These don’t take long at all and will make your kitchen smell amazing. One word of caution is to closely watch the almonds in the oven as you don’t want them to burn. I was so caught up in the wonderful aroma that I kept my test batch in just a few minutes too long:

Whoops

Yeah, bad. You don’t want that. These however…

Roasted Almonds

These you want. Crunchy almonds with a slightly-sweet-and-spicy gingerbread coating. They pop easily off of the parchment paper (and pop easily into your mouth).

Gingerbread Roasted Almonds

3 cups raw almonds
3 tbsp agave nectar
2 1/4 tbsp molasses
1 tsp vanilla extract
1 1/2 tsp cinnamon
1 1/2 tsp ground ginger
3/4 tsp ground cloves
More cinnamon (for sprinkling)

1. Preheat oven to 325°F. Lightly spray cooking spray onto baking sheets and then line with parchment paper.
Side note about the parchment paper: I typically fight with parchment paper when lining something as the edges curl and it shifts around without something weighing it down.

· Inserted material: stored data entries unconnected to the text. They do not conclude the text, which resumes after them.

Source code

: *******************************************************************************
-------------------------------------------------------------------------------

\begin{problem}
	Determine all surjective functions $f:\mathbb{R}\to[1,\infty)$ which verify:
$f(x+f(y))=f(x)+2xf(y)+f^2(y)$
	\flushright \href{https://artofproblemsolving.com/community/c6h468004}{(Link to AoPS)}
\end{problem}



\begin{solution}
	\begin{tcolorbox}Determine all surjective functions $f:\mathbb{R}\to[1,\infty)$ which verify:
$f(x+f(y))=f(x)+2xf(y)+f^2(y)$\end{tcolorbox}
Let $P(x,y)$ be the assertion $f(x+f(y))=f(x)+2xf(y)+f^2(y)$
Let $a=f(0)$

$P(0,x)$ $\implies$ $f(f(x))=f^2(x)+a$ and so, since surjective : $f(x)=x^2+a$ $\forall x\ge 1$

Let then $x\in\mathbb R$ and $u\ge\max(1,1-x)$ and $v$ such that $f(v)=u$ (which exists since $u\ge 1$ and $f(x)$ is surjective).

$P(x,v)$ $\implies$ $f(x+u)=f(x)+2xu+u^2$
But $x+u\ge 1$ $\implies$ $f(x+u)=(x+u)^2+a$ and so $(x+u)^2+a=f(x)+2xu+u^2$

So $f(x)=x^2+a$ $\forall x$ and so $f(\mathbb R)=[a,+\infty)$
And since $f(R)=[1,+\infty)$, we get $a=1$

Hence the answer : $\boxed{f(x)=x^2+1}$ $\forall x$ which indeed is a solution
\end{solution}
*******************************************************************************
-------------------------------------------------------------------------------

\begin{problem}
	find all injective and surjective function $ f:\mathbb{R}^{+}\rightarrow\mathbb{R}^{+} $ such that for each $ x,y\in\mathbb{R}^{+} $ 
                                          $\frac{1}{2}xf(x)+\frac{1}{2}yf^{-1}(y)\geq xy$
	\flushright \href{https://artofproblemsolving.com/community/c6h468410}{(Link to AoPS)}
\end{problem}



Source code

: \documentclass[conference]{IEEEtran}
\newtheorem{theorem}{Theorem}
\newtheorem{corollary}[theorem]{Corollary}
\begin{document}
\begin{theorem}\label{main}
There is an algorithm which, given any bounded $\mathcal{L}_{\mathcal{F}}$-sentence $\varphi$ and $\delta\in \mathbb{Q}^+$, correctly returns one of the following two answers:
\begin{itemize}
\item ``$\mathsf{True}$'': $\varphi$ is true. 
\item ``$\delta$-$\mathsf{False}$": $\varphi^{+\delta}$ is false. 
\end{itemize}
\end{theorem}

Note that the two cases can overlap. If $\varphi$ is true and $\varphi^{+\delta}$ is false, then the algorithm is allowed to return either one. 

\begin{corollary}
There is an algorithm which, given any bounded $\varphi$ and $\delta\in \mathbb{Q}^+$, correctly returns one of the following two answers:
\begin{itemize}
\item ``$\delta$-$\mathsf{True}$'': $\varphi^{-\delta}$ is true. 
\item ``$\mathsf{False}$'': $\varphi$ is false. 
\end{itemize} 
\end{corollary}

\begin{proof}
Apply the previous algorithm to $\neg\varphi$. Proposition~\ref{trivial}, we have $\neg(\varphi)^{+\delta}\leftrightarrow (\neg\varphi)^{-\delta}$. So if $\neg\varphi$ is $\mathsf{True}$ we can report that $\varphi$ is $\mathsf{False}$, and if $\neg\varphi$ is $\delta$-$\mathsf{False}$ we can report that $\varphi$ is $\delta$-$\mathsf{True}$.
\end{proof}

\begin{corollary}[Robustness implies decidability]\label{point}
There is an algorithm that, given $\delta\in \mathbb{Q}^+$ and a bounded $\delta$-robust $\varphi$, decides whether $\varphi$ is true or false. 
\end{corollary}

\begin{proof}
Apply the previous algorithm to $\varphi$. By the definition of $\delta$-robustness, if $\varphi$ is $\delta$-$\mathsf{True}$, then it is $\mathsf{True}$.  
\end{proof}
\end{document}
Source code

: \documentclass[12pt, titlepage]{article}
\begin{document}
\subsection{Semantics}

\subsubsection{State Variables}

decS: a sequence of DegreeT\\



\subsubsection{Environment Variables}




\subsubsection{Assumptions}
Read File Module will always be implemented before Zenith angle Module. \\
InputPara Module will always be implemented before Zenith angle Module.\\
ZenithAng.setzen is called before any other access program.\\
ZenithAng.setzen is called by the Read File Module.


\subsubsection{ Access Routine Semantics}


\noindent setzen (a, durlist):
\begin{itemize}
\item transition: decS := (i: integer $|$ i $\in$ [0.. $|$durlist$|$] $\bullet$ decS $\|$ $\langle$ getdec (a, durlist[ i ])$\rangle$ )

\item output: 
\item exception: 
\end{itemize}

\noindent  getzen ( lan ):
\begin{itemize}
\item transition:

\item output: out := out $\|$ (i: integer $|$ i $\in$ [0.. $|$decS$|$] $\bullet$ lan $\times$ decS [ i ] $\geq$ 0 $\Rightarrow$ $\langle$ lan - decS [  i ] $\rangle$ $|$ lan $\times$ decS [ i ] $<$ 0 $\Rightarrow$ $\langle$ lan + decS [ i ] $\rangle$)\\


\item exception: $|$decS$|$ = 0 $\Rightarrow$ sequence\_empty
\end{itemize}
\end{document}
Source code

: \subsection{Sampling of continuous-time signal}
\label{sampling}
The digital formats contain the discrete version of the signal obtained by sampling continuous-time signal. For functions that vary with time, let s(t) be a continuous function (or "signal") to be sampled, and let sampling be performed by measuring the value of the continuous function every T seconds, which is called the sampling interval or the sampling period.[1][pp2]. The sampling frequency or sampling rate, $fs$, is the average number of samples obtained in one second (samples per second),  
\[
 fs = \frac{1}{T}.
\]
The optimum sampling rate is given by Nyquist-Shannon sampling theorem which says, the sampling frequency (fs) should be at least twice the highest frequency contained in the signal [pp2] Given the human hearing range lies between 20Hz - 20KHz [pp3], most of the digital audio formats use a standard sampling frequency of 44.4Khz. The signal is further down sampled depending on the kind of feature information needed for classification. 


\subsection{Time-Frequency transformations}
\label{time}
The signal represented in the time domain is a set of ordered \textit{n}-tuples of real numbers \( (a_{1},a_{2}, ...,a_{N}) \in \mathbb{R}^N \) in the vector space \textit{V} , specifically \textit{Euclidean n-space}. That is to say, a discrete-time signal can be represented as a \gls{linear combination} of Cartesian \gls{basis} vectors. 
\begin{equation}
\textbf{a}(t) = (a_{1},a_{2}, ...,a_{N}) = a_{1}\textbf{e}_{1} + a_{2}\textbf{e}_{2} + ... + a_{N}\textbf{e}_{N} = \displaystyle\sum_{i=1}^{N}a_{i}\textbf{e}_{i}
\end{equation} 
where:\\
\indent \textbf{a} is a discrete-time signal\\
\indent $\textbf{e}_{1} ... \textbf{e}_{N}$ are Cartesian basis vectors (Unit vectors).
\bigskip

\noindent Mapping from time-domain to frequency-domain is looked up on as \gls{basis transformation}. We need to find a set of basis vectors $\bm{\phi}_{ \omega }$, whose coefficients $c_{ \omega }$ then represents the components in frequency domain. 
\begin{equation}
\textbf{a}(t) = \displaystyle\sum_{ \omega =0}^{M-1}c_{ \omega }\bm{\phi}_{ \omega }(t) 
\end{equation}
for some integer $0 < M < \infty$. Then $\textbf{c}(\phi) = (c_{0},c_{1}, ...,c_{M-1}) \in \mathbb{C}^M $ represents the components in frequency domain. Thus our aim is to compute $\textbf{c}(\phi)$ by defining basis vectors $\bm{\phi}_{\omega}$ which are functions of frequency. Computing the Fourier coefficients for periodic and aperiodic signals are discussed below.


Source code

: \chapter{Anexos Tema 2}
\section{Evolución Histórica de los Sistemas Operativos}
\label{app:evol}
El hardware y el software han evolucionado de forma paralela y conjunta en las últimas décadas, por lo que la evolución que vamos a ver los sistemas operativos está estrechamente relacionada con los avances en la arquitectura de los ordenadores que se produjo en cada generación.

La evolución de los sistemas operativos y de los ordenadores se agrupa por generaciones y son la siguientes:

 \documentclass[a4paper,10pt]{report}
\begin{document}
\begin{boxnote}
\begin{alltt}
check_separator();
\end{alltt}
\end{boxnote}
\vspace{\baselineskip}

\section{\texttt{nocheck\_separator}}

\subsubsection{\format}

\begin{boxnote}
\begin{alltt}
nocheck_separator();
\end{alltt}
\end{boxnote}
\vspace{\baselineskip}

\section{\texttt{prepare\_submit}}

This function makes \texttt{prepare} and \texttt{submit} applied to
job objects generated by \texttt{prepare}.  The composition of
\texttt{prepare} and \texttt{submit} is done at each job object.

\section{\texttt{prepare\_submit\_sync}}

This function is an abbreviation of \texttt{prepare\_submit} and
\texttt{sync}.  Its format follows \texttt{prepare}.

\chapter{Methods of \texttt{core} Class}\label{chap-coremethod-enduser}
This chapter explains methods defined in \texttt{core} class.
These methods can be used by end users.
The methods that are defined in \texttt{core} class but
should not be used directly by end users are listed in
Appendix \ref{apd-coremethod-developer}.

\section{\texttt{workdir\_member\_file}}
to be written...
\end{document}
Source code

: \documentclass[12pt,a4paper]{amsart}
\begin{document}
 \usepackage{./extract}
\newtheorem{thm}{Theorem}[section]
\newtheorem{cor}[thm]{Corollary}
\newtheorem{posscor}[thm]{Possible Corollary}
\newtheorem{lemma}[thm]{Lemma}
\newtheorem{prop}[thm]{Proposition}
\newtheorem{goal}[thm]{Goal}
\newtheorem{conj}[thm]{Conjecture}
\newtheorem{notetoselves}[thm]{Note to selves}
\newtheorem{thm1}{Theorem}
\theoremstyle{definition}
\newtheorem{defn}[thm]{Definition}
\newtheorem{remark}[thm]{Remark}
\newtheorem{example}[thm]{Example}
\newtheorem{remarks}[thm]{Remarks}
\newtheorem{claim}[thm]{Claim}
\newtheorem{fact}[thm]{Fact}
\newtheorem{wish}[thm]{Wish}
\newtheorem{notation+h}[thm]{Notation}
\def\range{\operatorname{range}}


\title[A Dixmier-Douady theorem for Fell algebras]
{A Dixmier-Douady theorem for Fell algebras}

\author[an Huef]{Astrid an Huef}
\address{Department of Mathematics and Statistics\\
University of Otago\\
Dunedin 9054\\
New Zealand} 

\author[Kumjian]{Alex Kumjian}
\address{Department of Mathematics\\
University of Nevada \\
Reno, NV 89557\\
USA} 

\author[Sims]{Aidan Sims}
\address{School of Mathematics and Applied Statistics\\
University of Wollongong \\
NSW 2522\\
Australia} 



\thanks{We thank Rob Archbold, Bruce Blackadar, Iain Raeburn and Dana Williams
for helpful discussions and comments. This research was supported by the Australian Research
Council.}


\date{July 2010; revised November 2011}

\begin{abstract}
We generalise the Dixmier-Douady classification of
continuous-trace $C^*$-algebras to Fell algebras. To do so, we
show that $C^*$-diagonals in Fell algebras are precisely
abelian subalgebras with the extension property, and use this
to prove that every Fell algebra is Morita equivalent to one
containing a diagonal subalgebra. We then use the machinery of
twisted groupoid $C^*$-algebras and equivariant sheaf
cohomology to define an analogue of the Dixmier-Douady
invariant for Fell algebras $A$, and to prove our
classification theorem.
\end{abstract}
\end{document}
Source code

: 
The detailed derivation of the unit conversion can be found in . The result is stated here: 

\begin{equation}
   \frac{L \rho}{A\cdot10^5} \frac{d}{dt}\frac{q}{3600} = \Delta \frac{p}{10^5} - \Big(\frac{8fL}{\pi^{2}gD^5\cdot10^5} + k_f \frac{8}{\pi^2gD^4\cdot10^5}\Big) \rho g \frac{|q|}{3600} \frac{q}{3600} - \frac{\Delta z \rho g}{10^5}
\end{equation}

One time I was taking an edgeless cookie sheet out of the oven and the parchment paper partially slid off the the sheet and a few cookies met their demise on the bottom of the oven. Oof. Bad memories aside, for this recipe, I sprayed the actual baking sheet with a quick hit of cooking spray and then pressed the parchment paper to the bottom of the sheet. No curling, no unexpected movement…I take pleasure in the small victories 🙂

2. Pour almonds into a large bowl. Add agave, molasses, vanilla extract, cinnamon, ginger, and cloves. Using a spatula sprayed with cooking spray, mix all ingredients together so that the almonds are evenly coated.

3. Using a scoop, place almonds in a single-layer on baking sheets. I used a scoop instead of just pouring because there was excess agave/molasses mixture at the bottom and I didn’t want the almonds to be too goopy on the baking sheets.

Almonds pre-baking

Pre-bake

4. Sprinkle almonds with a bit more cinnamon and bake for about 15 minutes. They make take more/less time depending on how your oven runs (mine runs a bit hot), so keep a close eye to prevent burning (you saw that warning picture, right?)

5. Let cool completely on tray so they crisp up.